Task details:
Where does the word "grande" show up in the records? Copy every line that holds it.

Records for the task:

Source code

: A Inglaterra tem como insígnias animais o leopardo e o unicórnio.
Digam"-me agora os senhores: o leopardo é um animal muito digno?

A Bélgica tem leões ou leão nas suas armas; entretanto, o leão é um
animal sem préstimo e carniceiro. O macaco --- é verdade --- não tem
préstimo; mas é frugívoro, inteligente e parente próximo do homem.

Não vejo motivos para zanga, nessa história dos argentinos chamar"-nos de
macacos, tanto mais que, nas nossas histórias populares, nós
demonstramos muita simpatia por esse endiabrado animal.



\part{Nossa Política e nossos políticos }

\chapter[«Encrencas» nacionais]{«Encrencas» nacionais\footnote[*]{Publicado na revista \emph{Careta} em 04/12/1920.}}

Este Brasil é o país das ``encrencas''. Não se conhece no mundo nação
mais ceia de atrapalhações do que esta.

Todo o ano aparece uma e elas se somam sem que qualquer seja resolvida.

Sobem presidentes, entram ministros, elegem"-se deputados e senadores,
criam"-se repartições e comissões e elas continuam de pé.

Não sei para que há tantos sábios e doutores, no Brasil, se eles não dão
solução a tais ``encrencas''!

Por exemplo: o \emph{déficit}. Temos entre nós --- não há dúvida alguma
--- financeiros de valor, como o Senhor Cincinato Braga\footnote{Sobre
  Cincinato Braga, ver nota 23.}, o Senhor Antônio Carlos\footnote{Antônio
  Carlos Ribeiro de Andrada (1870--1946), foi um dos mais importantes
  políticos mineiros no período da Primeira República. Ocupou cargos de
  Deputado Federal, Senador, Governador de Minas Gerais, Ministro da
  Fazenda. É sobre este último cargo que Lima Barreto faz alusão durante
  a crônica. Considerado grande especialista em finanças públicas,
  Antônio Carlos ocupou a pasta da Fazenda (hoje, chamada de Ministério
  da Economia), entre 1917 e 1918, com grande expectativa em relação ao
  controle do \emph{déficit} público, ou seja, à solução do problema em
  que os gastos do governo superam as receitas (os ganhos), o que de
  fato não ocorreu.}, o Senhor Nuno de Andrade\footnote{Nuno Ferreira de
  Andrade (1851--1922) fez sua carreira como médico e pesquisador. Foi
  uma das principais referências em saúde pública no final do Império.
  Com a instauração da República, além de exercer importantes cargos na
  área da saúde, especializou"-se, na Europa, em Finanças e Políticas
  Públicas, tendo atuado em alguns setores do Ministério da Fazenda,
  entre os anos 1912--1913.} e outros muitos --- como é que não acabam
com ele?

Output:
  a crônica. Considerado grande especialista em finanças públicas,
  da Economia), entre 1917 e 1918, com grande expectativa em relação ao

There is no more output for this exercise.